BEGIN Raw data

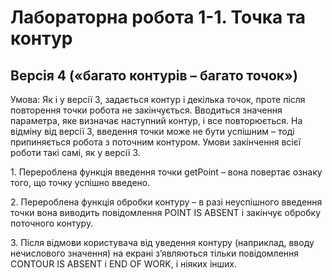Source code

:# Лабораторна робота 1-1. Точка та контур

## Версія 4 («багато контурів – багато точок») 

Умова: 
Як і у версії 3, задається контур і декілька точок, проте після повторення точки робота не закінчується. Вводиться значення параметра, яке визначає наступний контур, і все повторюється. На відміну від версії 3, введення точки може не бути успішним – тоді припиняється робота з поточним контуром. Умови закінчення всієї роботи такі самі, як у версії 3. 

1. Перероблена функція введення точки getPoint – вона повертає ознаку того, що точку успішно введено. 

2. Перероблена функція обробки контуру – в разі неуспішного введення точки вона виводить повідомлення POINT IS ABSENT і закінчує обробку поточного контуру.

3. Після відмови користувача від уведення контуру (наприклад, вводу нечислового значення) на екрані з’являються тільки повідомлення CONTOUR IS ABSENT і  END OF WORK, і ніяких інших.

END Raw data

▶ **What is expected**
Your answer must be an exact copy of the records above, with no pictures included.

▶ **Answer to this exercise**
Source code

:# Лабораторна робота 1-1. Точка та контур

## Версія 4 («багато контурів – багато точок») 

Умова: 
Як і у версії 3, задається контур і декілька точок, проте після повторення точки робота не закінчується. Вводиться значення параметра, яке визначає наступний контур, і все повторюється. На відміну від версії 3, введення точки може не бути успішним – тоді припиняється робота з поточним контуром. Умови закінчення всієї роботи такі самі, як у версії 3. 

1. Перероблена функція введення точки getPoint – вона повертає ознаку того, що точку успішно введено. 

2. Перероблена функція обробки контуру – в разі неуспішного введення точки вона виводить повідомлення POINT IS ABSENT і закінчує обробку поточного контуру.

3. Після відмови користувача від уведення контуру (наприклад, вводу нечислового значення) на екрані з’являються тільки повідомлення CONTOUR IS ABSENT і  END OF WORK, і ніяких інших.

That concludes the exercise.